Karen Diane Mack (born January 4, 1950) is an American television producer for CBS and co-author of three novels, from Los Angeles, California.

==Early life==
Karen Mack grew up in Las Vegas, Nevada. Her father, Jerome D. Mack, was a banker and real estate investor. When she was nine years old, he named Karen Avenue in Las Vegas after her. Her mother, née Joyce Rosenberg, was a philanthropist. Her paternal grandfather was the co-founder of the Bank of Las Vegas. She was raised in a Jewish household, with her father serving as president of Temple Beth Sholom.

Mack graduated cum laude graduate from the University of California, Los Angeles (UCLA), where she received a Bachelor of Arts degree in political science.
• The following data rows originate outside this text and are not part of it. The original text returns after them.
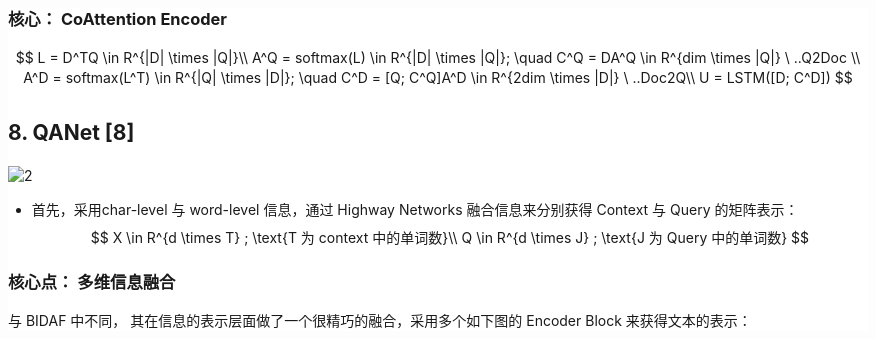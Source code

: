 
### 核心： CoAttention Encoder

$$
L = D^TQ \in R^{|D| \times |Q|}\\
A^Q = softmax(L) \in R^{|D| \times |Q|}; \quad C^Q = DA^Q \in R^{dim \times |Q|} \ ..Q2Doc \\
A^D = softmax(L^T) \in R^{|Q| \times |D|}; \quad C^D = [Q; C^Q]A^D \in R^{2dim \times |D|} \ ..Doc2Q\\
U = LSTM([D; C^D])
$$

## 8. QANet [8]

![2](..\..\img\QANet\2.PNG)

- 首先，采用char-level 与 word-level 信息，通过 Highway Networks 融合信息来分别获得 Context 与 Query 的矩阵表示：
  $$
  X \in R^{d \times T} ; \text{T 为 context 中的单词数}\\
  Q \in R^{d \times J} ; \text{J 为 Query 中的单词数}
  $$



### 核心点： 多维信息融合

与 BIDAF 中不同， 其在信息的表示层面做了一个很精巧的融合，采用多个如下图的 Encoder Block 来获得文本的表示：
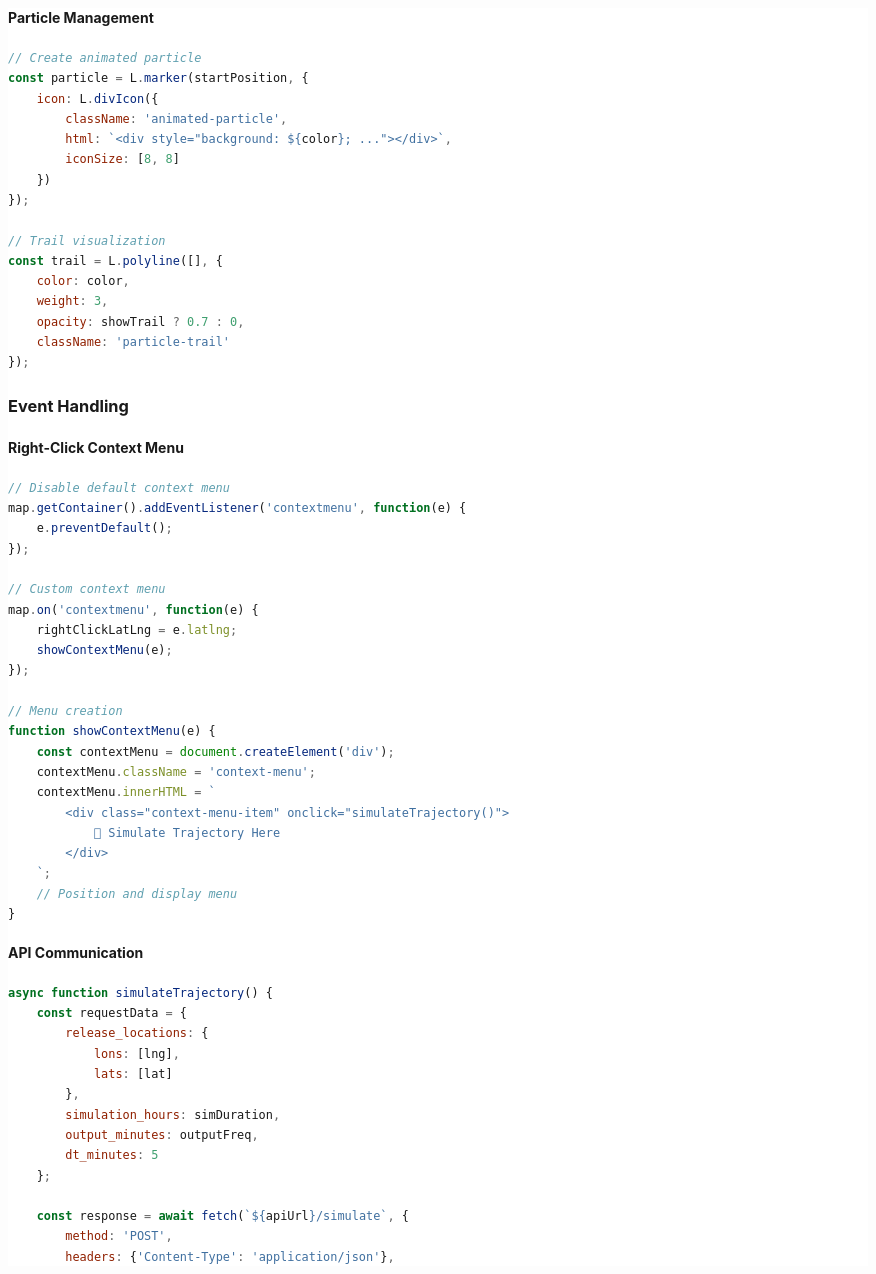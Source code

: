 #### Particle Management
```javascript
// Create animated particle
const particle = L.marker(startPosition, {
    icon: L.divIcon({
        className: 'animated-particle',
        html: `<div style="background: ${color}; ..."></div>`,
        iconSize: [8, 8]
    })
});

// Trail visualization
const trail = L.polyline([], {
    color: color,
    weight: 3,
    opacity: showTrail ? 0.7 : 0,
    className: 'particle-trail'
});
```

### Event Handling

#### Right-Click Context Menu
```javascript
// Disable default context menu
map.getContainer().addEventListener('contextmenu', function(e) {
    e.preventDefault();
});

// Custom context menu
map.on('contextmenu', function(e) {
    rightClickLatLng = e.latlng;
    showContextMenu(e);
});

// Menu creation
function showContextMenu(e) {
    const contextMenu = document.createElement('div');
    contextMenu.className = 'context-menu';
    contextMenu.innerHTML = `
        <div class="context-menu-item" onclick="simulateTrajectory()">
            🌊 Simulate Trajectory Here
        </div>
    `;
    // Position and display menu
}
```

#### API Communication
```javascript
async function simulateTrajectory() {
    const requestData = {
        release_locations: {
            lons: [lng],
            lats: [lat]
        },
        simulation_hours: simDuration,
        output_minutes: outputFreq,
        dt_minutes: 5
    };
    
    const response = await fetch(`${apiUrl}/simulate`, {
        method: 'POST',
        headers: {'Content-Type': 'application/json'},
```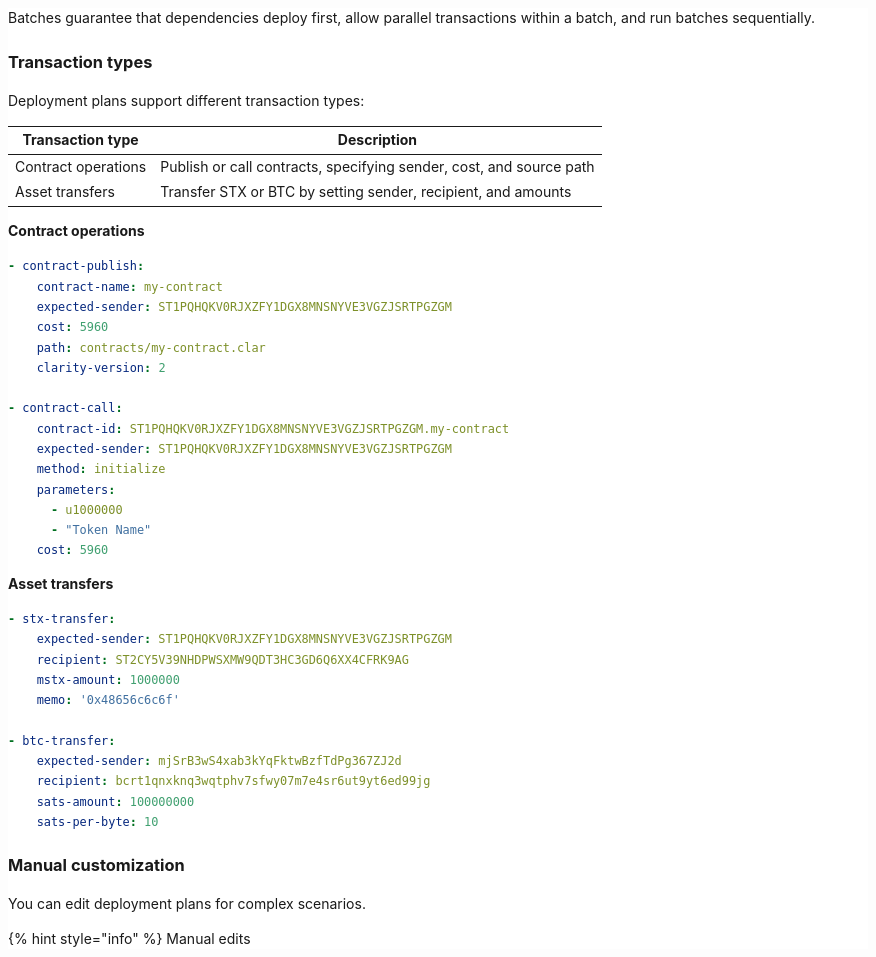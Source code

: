 Batches guarantee that dependencies deploy first, allow parallel transactions within a batch, and run batches sequentially.

### Transaction types

Deployment plans support different transaction types:

| Transaction type    | Description                                                         |
| ------------------- | ------------------------------------------------------------------- |
| Contract operations | Publish or call contracts, specifying sender, cost, and source path |
| Asset transfers     | Transfer STX or BTC by setting sender, recipient, and amounts       |

**Contract operations**

```yaml
- contract-publish:
    contract-name: my-contract
    expected-sender: ST1PQHQKV0RJXZFY1DGX8MNSNYVE3VGZJSRTPGZGM
    cost: 5960
    path: contracts/my-contract.clar
    clarity-version: 2

- contract-call:
    contract-id: ST1PQHQKV0RJXZFY1DGX8MNSNYVE3VGZJSRTPGZGM.my-contract
    expected-sender: ST1PQHQKV0RJXZFY1DGX8MNSNYVE3VGZJSRTPGZGM
    method: initialize
    parameters:
      - u1000000
      - "Token Name"
    cost: 5960
```

**Asset transfers**

```yaml
- stx-transfer:
    expected-sender: ST1PQHQKV0RJXZFY1DGX8MNSNYVE3VGZJSRTPGZGM
    recipient: ST2CY5V39NHDPWSXMW9QDT3HC3GD6Q6XX4CFRK9AG
    mstx-amount: 1000000
    memo: '0x48656c6c6f'

- btc-transfer:
    expected-sender: mjSrB3wS4xab3kYqFktwBzfTdPg367ZJ2d
    recipient: bcrt1qnxknq3wqtphv7sfwy07m7e4sr6ut9yt6ed99jg
    sats-amount: 100000000
    sats-per-byte: 10
```

### Manual customization

You can edit deployment plans for complex scenarios.

{% hint style="info" %}
Manual edits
She then received a Juris Doctor from the UCLA School of Law.

==Career==
Mack started her career as an entertainment attorney for Lorimar Television and Republic Studios. Later, she started producing television programs and movies. She is the executive producer of A Home for the Holidays on CBS. In 2008, the program won the Television Academy Honors from the Academy of Television Arts and Sciences.

Mack is also the co-author of three novels with Jennifer Kaufman. The first novel, published in 2006, was Number 1 on the New York Times Bestseller List. It talks about a bored young woman in West Los Angeles, who spends her time reading fiction to escape reality. The second novel, published in 2007, is about a thirty-year-old widow from Topanga Canyon who never finished high school and lies on her resume to get a job. The third novel, published in 2014, is about Sigmund Freud's sister-in-law, Minna Bernays, who moves in with her sister and Freud after she loses her job; soon, she becomes Freud's mistress.

Mack has been a contributor to The Los Angeles Times Magazine.

==Political activity==
Mack hosted a fundraiser for Hillary Clinton's 2016 presidential campaign.

==Personal life==
Mack is married to Russell Goldsmith, the chairman and chief executive officer of City National Bank. They reside in Los Angeles, California. They have a son, Brian Goldsmith, who worked as a producer on the CBS Evening News and as an assistant to Katie Couric.

==Bibliography==
- Literacy and Longing in LA (2006).
- A Version of the Truth (2007).
- Freud's Mistress (2014).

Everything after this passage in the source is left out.